I just found this thread, and want to tell you that you have done an excellent job with this baby! It sounds like his eyes opened right on schedule I am a member of other bird forums that have sections for special needs birds, so if Xi-ri's little feet remain clubbed feel free to PM me for some info. I have a special needs Grass Parakeet that was horribly crippled by the "care" of a previous owner, and have set up a special cage for her - she bumbles happily along chirping and saying 'hello' and living a contented and as pain free as possible life


----------



## mr squeaks

Teresa, I'm flyin' by to add my KUDOS for the remarkable job you have done with Xi-ri!!

He sure looks so enthusiastic while being fed!!

And, I'm so glad you were able to have your Vet check him out!

I, too, will be avidly waiting for updates! One of these days we will be saying "I can't believe that is the same canary!" 

Sending ALL THE BEST with Love, Hugs and Scritches

Shi


----------



## Ivor

Oh my god what a lovely baby!!! Teresa you must to feel very proud of yourself, you did such a great job, he is so fragile and tiny but even that you put all your efford, Now you can say that is your own baby and you laid that egg!!! ~

Ivette


----------



## zosterops

Teresa said:


> Zosterops, you're so right, he's a bundle of joy!
> Can you imagine that his owner amitted she'd only handed him over to me cause she didn't want a dead creature in her house, rather than because he needed help? Some people, honestly!!
> 
> Yep i see that happen all the time people just dont want to have to deal with death
> 
> well i better get back to feeding ...lol
> 5 zebra finches ...Done
> now all that left for hand feeding are the lovebirds cockatiels and budgies only 30 more babies to feed man this is a lot of work ...lol


----------



## Teresa

Thank you all so much for your support and encouragement!
I'm going to try the physio just as described. Fingers crossed! 

Karyn, at that point I was giving him a few drops of water after the food, but since then I found it easier just to dilute the formula a little more. Thank you for confirming that was the right way to go! I've never looked after a canary before, and he's so very little I'm scared of doing the wrong thing.
I'm still worried that he may carry some disease his parents might have. I know they laid 6 eggs, and that was the only one that hatched.

Ede-bird, thank you so much for your offer of advice and support! Say hello to your special-needs girl from me.

When I find the time (yeah, right... ) I really need to write an update on my pigeons! I'm looking after 5 ferals and a homer, and I'm keeping my vet VERY busy! You may remember Piper (bitten wing, flightless) and baby Sammy Tarheel (who turned out to be a hen, lol, and needed to be hand-fed for 7 months -- PPMV). Then there's Hercules (4 operations to save his life and his leg), Pippin (sickly youngster, handed to me by the vet to foster), Abby (clipped by a car, scalped, and with a dislocated femur) and proud George (trapped by a wing, neurological damage, found in shock). Add to that a collie and 3 demented cats and you get... chaos...


----------



## Ede-bird

Sounds like my house


----------



## Teresa

Xi-ri is doing really well! 
He's alert, bouncy, and has a terrific appetite! I whistle to him when I go into the room, and he replies with a flurry of peeps! 

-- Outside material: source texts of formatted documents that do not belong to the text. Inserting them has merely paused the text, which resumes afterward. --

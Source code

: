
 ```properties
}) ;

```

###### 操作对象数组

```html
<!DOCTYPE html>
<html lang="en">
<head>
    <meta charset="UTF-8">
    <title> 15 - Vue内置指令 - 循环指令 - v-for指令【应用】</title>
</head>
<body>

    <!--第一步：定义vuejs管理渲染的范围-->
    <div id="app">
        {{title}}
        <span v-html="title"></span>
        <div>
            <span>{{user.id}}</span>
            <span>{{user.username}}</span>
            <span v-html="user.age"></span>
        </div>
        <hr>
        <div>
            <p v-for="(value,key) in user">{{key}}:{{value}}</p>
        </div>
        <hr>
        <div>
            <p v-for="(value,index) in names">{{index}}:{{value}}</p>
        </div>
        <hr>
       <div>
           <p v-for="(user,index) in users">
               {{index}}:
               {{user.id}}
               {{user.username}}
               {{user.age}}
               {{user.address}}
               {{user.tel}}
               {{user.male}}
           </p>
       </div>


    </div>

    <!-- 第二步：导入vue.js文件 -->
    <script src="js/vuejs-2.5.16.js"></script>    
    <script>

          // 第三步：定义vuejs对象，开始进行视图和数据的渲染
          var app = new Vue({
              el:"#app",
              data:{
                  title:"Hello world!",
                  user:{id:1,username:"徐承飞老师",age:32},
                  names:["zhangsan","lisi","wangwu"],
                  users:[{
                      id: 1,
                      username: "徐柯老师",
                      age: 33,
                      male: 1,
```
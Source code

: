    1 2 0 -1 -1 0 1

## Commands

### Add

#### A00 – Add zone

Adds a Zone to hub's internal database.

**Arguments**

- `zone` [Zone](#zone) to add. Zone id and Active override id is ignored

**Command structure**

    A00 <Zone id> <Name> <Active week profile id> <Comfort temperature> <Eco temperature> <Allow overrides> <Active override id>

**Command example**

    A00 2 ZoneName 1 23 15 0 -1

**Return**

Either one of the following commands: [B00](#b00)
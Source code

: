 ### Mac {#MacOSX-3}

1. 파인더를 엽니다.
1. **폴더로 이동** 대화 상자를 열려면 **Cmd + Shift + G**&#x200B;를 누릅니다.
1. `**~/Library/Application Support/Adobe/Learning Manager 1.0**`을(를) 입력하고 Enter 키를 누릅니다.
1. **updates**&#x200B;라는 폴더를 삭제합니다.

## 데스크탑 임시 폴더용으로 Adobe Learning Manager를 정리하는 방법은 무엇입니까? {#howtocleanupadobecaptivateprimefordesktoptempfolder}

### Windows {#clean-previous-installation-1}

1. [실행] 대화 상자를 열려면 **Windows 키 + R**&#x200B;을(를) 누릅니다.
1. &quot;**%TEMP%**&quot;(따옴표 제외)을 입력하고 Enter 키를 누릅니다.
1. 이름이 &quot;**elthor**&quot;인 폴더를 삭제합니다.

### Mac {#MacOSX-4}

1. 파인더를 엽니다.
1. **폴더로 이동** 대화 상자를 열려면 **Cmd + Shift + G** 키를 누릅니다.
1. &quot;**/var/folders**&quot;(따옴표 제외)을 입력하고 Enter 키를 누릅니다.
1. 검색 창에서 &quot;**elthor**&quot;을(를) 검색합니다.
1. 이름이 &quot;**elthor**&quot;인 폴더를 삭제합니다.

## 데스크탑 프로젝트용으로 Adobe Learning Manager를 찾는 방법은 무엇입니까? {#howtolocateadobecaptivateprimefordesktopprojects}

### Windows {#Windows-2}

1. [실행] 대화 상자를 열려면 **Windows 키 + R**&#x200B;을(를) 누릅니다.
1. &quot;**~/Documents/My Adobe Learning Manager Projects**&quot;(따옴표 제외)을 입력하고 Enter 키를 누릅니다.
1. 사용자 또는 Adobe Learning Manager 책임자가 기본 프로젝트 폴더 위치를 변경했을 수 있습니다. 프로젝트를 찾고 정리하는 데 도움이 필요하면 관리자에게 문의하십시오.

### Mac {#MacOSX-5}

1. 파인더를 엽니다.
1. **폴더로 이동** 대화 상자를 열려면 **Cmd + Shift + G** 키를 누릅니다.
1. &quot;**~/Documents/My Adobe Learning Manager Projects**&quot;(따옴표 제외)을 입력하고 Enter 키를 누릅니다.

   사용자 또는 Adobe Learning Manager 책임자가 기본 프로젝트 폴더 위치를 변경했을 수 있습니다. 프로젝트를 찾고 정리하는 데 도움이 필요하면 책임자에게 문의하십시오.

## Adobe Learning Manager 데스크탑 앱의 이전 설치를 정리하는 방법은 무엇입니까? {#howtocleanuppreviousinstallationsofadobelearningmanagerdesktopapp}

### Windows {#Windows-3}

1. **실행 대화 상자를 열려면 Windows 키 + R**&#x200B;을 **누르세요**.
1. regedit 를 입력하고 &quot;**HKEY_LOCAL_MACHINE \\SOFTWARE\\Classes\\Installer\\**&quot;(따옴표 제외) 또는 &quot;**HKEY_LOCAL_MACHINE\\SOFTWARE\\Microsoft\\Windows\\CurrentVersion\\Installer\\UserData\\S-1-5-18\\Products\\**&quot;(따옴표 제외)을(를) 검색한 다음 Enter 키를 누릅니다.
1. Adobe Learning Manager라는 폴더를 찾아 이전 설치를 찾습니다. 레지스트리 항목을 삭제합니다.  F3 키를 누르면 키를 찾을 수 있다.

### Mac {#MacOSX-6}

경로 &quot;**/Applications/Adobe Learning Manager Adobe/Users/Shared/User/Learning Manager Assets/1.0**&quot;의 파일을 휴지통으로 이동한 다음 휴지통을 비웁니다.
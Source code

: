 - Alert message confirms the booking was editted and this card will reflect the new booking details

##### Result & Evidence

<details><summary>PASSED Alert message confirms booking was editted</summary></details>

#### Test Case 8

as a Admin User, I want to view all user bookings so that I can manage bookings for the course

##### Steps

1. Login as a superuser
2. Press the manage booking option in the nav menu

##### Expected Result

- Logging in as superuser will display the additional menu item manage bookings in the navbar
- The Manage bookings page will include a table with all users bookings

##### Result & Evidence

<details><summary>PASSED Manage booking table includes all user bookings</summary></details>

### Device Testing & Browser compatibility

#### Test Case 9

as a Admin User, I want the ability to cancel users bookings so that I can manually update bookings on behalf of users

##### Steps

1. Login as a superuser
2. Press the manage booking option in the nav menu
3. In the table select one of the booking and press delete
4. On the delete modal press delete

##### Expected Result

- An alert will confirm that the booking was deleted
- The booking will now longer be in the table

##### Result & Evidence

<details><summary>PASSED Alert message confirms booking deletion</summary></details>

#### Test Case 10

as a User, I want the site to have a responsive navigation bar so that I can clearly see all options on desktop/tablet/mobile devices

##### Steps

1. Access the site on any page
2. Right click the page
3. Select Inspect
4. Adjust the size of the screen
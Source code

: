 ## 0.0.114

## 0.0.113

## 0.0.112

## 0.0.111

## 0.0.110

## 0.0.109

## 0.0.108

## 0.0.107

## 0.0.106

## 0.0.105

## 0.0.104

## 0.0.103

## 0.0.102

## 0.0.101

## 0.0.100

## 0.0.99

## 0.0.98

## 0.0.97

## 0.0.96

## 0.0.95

And today he grabbed my finger with the toes in his left foot! He's starting to uncurl them!!! It can't be because of my timid attempts at massaging his leg and feet, so he must be getting his strength back.
The toes in the right foot, which began curling later, haven't straightened out yet, but now I feel confident they will. I wonder if it was muscle atrophy caused by the long period of starvation...


----------



## garacari

That is so sweet! I'm so glad to hear things are going well for the baby!


----------



## altgirl35

awww, i'm so glad i came on to check out pt today, it's been a while.
i must say i'm very jealous i would love to raise and keep a little canary..
my only suggestion would be to give him a custard type dish/nest so he can tuck into it more and wont be so wobbly on his feet come feeding time


----------



## altgirl35

you can make little shoes for his feet if they don't uncurl soon, have had to do this with many songbirds with clenched feet
heres is pic i use a thick piece of thin cardboard like from the cover of a paper back book or that infuriating plastic that so many things are packaged in.
i tape each toe in its proper position with each toenail just over the edge with a thin strip of paper tape, that's the only kind of tape that should be against his skin, then put a stronger medical tape over that.
leave it on for about 7-10 days.
usually u can just cut the stronger medical tape and get his whole foot wet and the paper tape will release it's bond


----------



## Dobato

Teresa, sounds like little Xi-ri is making steady improvements with each passing day and I think a great deal of this has to do with the wonderful care you are providing him. It was good to hear that he grabbed your finger today and malnutrition can absolutely cause problems with a bird's motor skills developing properly, from poor muscle and bone development taking place. I am hopeful you will be able to help correct the problem, with help from altgirl35 and from doing the physiotherapy therapy. Please keep us updated.


----------



## Pawbla

He looked... so fragile, lifeless, and tiny in the first pic. And in the second one... it's a pretty big change!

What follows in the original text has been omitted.